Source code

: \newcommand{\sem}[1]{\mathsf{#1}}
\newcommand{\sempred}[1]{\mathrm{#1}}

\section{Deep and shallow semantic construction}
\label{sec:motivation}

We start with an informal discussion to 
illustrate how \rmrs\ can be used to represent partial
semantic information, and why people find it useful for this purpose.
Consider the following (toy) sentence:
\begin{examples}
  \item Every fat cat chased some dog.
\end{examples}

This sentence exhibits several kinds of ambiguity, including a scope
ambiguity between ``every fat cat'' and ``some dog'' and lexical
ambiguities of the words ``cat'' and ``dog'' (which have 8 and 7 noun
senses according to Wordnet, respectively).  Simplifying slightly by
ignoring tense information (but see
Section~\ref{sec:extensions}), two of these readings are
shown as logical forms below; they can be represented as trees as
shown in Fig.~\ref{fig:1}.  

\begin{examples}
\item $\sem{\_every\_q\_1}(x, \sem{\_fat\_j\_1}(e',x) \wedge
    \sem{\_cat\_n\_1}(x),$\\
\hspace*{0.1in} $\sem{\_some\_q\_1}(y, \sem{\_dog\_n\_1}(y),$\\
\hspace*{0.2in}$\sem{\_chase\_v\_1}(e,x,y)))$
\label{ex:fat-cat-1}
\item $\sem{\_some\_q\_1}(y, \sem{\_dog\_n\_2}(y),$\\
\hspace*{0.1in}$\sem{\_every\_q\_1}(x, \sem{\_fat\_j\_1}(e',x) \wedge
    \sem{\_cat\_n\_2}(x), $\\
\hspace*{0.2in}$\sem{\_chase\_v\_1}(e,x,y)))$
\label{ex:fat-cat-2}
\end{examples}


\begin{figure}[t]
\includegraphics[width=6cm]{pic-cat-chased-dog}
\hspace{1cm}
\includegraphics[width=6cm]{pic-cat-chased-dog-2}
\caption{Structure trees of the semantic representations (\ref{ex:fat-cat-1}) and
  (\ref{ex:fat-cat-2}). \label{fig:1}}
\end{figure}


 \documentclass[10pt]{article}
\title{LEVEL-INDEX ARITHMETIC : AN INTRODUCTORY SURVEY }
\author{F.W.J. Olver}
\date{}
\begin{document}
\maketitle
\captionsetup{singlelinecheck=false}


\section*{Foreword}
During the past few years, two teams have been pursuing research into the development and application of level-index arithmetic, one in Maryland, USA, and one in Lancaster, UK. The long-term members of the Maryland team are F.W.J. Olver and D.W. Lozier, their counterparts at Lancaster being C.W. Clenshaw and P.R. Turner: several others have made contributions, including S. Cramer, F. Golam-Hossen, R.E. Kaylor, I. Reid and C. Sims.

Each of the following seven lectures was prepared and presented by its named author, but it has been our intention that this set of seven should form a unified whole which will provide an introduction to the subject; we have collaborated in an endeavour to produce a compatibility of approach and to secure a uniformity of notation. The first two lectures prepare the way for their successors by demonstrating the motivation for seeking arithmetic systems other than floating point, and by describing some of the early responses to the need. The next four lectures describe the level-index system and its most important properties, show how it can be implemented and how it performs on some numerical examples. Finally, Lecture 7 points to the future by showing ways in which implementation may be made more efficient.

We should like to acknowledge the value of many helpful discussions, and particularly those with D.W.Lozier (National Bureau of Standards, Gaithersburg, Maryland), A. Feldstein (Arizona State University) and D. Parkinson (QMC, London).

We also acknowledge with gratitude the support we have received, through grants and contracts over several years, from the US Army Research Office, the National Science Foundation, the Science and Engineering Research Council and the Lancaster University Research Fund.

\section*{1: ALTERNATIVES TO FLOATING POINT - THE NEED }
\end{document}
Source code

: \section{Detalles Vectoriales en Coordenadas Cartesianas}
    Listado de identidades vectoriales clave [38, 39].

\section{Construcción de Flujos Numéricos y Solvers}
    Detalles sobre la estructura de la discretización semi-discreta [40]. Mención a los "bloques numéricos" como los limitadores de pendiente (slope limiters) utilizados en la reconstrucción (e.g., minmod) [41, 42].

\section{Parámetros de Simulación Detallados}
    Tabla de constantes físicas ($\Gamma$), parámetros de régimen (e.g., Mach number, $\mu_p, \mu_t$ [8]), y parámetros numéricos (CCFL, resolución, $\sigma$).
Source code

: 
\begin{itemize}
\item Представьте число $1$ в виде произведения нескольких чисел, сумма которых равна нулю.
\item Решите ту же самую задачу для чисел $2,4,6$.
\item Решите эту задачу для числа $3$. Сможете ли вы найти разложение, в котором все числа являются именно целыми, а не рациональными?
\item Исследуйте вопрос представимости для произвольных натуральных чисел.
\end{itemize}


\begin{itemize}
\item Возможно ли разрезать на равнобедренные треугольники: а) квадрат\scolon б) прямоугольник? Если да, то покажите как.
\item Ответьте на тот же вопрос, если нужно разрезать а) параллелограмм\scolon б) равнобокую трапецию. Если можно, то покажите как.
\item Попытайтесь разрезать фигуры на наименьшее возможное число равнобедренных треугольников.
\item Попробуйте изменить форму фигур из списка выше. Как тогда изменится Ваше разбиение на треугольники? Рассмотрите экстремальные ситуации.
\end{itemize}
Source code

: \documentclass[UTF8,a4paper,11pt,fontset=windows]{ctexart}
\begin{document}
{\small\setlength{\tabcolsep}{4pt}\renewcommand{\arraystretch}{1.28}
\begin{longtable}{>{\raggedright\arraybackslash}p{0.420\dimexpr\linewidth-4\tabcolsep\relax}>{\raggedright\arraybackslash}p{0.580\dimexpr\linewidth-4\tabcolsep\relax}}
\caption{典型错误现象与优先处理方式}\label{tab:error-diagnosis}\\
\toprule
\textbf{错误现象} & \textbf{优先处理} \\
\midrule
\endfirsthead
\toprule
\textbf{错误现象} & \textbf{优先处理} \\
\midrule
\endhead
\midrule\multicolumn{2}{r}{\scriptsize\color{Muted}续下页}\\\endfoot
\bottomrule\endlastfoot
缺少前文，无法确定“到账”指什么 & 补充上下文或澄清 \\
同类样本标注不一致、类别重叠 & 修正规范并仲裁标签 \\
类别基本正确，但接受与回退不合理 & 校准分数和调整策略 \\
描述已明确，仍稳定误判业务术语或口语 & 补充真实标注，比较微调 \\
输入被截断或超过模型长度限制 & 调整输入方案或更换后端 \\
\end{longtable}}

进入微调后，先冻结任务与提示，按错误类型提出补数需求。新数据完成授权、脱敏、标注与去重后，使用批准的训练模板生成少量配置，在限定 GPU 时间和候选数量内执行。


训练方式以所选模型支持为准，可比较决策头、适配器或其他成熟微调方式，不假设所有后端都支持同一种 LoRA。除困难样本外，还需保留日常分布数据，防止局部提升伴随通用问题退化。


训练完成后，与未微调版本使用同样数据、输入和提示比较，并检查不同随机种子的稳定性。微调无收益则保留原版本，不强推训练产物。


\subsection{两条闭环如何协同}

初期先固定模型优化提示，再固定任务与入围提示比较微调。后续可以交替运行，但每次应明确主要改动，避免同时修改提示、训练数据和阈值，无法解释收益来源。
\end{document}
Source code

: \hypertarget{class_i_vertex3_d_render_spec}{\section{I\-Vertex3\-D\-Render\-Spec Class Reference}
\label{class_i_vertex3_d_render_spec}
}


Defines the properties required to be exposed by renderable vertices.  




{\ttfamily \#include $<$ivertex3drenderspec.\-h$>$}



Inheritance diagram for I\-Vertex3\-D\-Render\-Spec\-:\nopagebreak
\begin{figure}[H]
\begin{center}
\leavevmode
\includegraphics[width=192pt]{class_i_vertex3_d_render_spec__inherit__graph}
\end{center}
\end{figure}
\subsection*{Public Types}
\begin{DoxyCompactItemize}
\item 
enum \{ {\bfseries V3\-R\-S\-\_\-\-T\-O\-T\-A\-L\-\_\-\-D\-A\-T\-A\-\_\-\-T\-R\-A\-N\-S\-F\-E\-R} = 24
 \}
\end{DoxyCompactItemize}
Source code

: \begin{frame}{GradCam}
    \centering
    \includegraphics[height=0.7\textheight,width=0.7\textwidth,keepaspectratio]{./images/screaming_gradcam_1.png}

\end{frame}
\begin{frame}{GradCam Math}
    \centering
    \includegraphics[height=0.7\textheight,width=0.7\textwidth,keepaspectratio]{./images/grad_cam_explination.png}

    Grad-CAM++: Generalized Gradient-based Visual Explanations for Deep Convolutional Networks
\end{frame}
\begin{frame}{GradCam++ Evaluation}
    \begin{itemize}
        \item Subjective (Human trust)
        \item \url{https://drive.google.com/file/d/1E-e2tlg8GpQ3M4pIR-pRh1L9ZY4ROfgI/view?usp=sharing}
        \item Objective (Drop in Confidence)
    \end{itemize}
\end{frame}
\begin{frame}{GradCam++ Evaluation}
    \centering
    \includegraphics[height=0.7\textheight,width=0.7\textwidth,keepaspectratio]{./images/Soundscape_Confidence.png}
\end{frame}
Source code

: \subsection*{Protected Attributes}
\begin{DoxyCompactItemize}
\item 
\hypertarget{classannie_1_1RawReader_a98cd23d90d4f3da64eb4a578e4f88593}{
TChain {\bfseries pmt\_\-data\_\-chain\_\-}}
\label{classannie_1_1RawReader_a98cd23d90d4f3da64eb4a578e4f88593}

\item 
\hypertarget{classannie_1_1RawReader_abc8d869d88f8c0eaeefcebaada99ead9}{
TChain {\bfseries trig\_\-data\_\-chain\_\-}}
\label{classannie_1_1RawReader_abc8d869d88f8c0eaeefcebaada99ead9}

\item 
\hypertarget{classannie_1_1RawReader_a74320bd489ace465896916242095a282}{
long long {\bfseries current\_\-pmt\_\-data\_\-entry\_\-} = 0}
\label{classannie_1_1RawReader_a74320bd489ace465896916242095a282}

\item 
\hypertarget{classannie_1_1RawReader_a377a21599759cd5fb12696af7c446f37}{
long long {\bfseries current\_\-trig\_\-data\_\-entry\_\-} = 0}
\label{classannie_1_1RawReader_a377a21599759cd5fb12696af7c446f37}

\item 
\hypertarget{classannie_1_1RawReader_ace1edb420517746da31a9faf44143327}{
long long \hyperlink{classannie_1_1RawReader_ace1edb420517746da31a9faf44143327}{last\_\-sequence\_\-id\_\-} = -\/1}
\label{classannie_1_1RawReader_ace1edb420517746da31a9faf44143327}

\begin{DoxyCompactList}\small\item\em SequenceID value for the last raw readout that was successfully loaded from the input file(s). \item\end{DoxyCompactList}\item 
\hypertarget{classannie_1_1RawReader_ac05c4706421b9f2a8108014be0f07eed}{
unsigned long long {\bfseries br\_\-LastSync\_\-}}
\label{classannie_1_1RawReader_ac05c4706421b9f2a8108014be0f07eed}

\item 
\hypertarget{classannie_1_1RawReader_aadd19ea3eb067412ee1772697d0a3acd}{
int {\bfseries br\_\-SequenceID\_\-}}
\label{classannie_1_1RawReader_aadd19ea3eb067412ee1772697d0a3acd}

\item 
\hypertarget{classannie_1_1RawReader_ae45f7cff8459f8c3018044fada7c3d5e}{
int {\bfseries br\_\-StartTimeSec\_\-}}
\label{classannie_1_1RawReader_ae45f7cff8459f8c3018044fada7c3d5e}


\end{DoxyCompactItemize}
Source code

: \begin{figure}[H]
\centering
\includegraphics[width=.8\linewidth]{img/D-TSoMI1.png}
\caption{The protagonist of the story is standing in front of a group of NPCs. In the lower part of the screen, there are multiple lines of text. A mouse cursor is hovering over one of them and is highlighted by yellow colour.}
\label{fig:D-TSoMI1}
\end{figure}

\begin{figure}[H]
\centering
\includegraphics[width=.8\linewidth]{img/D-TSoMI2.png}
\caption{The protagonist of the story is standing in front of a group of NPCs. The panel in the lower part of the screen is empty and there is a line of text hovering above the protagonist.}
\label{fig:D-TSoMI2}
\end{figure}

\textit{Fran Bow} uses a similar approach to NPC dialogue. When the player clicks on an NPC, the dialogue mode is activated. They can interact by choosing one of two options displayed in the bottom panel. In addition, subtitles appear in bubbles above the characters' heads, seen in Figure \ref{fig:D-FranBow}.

Your task >> Print the lines above, unchanged, from the start of the records to the line with "ambiguities of the", including that final line.

Answer >>
Source code

: \newcommand{\sem}[1]{\mathsf{#1}}
\newcommand{\sempred}[1]{\mathrm{#1}}

\section{Deep and shallow semantic construction}
\label{sec:motivation}

We start with an informal discussion to 
illustrate how \rmrs\ can be used to represent partial
semantic information, and why people find it useful for this purpose.
Consider the following (toy) sentence:
\begin{examples}
  \item Every fat cat chased some dog.
\end{examples}

This sentence exhibits several kinds of ambiguity, including a scope
ambiguity between ``every fat cat'' and ``some dog'' and lexical
ambiguities of the words ``cat'' and ``dog'' (which have 8 and 7 noun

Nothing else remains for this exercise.